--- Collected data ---
--- START ---
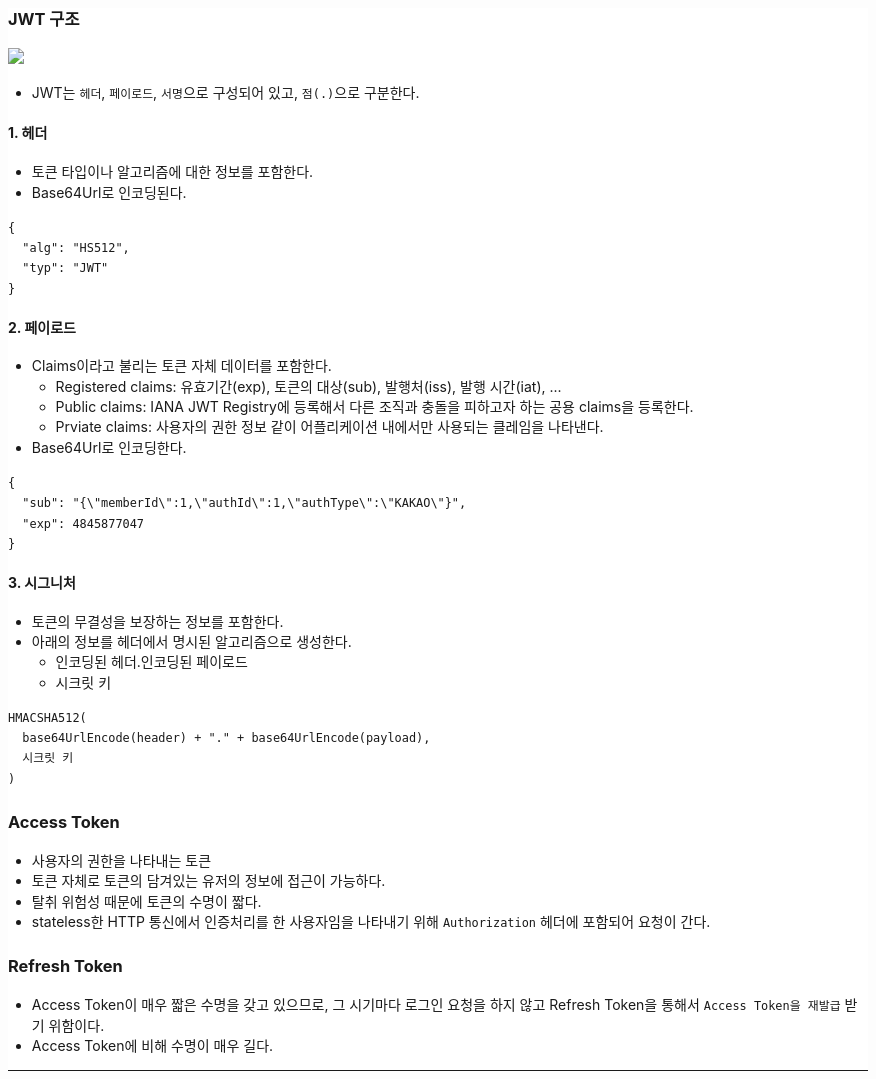 ### JWT 구조
![](https://i2.wp.com/www.opennaru.com/wp-content/uploads/2018/08/JWT_Stacks.png?zoom=2&fit=1200%2C300)

- JWT는 `헤더`, `페이로드`, `서명`으로 구성되어 있고, `점(.)`으로 구분한다.

#### 1. 헤더

- 토큰 타입이나 알고리즘에 대한 정보를 포함한다.
- Base64Url로 인코딩된다.

```
{
  "alg": "HS512",
  "typ": "JWT"
}
```

#### 2. 페이로드

- Claims이라고 불리는 토큰 자체 데이터를 포함한다.
    - Registered claims: 유효기간(exp), 토큰의 대상(sub), 발행처(iss), 발행 시간(iat), ...
    - Public claims: IANA JWT Registry에 등록해서 다른 조직과 충돌을 피하고자 하는 공용 claims을 등록한다.
    - Prviate claims: 사용자의 권한 정보 같이 어플리케이션 내에서만 사용되는 클레임을 나타낸다.
- Base64Url로 인코딩한다.

```
{
  "sub": "{\"memberId\":1,\"authId\":1,\"authType\":\"KAKAO\"}",
  "exp": 4845877047
}
```

#### 3. 시그니처

- 토큰의 무결성을 보장하는 정보를 포함한다.
- 아래의 정보를 헤더에서 명시된 알고리즘으로 생성한다.
    - 인코딩된 헤더.인코딩된 페이로드
    - 시크릿 키

```
HMACSHA512(
  base64UrlEncode(header) + "." + base64UrlEncode(payload),
  시크릿 키
)
```

### Access Token

- 사용자의 권한을 나타내는 토큰
- 토큰 자체로 토큰의 담겨있는 유저의 정보에 접근이 가능하다.
- 탈취 위험성 때문에 토큰의 수명이 짧다.
- stateless한 HTTP 통신에서 인증처리를 한 사용자임을 나타내기 위해 `Authorization` 헤더에 포함되어 요청이 간다.

### Refresh Token
- Access Token이 매우 짧은 수명을 갖고 있으므로, 그 시기마다 로그인 요청을 하지 않고 Refresh Token을 통해서 `Access Token을 재발급` 받기 위함이다.
- Access Token에 비해 수명이 매우 길다.

---
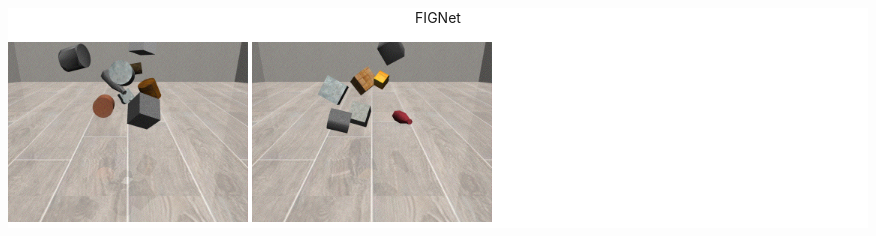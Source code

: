   <p style="text-align:center;">FIGNet</p>

  <img src="docs/img/simulation_3.gif" width="240"/>
  <img src="docs/img/simulation_1.gif" width="240"/>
--- END ---
--- Required action ---
Using the entries shown above, reproduce verbatim the lines from the line bearing "- 토큰 타입이나 알고리즘에 대한 정보를 포함한다." to the line bearing "### Refresh Token", inclusive.

--- Response area ---
- 토큰 타입이나 알고리즘에 대한 정보를 포함한다.
- Base64Url로 인코딩된다.

```
{
  "alg": "HS512",
  "typ": "JWT"
}
```

#### 2. 페이로드

- Claims이라고 불리는 토큰 자체 데이터를 포함한다.
    - Registered claims: 유효기간(exp), 토큰의 대상(sub), 발행처(iss), 발행 시간(iat), ...
    - Public claims: IANA JWT Registry에 등록해서 다른 조직과 충돌을 피하고자 하는 공용 claims을 등록한다.
    - Prviate claims: 사용자의 권한 정보 같이 어플리케이션 내에서만 사용되는 클레임을 나타낸다.
- Base64Url로 인코딩한다.

```
{
  "sub": "{\"memberId\":1,\"authId\":1,\"authType\":\"KAKAO\"}",
  "exp": 4845877047
}
```

#### 3. 시그니처

- 토큰의 무결성을 보장하는 정보를 포함한다.
- 아래의 정보를 헤더에서 명시된 알고리즘으로 생성한다.
    - 인코딩된 헤더.인코딩된 페이로드
    - 시크릿 키

```
HMACSHA512(
  base64UrlEncode(header) + "." + base64UrlEncode(payload),
  시크릿 키
)
```

### Access Token

- 사용자의 권한을 나타내는 토큰
- 토큰 자체로 토큰의 담겨있는 유저의 정보에 접근이 가능하다.
- 탈취 위험성 때문에 토큰의 수명이 짧다.
- stateless한 HTTP 통신에서 인증처리를 한 사용자임을 나타내기 위해 `Authorization` 헤더에 포함되어 요청이 간다.

### Refresh Token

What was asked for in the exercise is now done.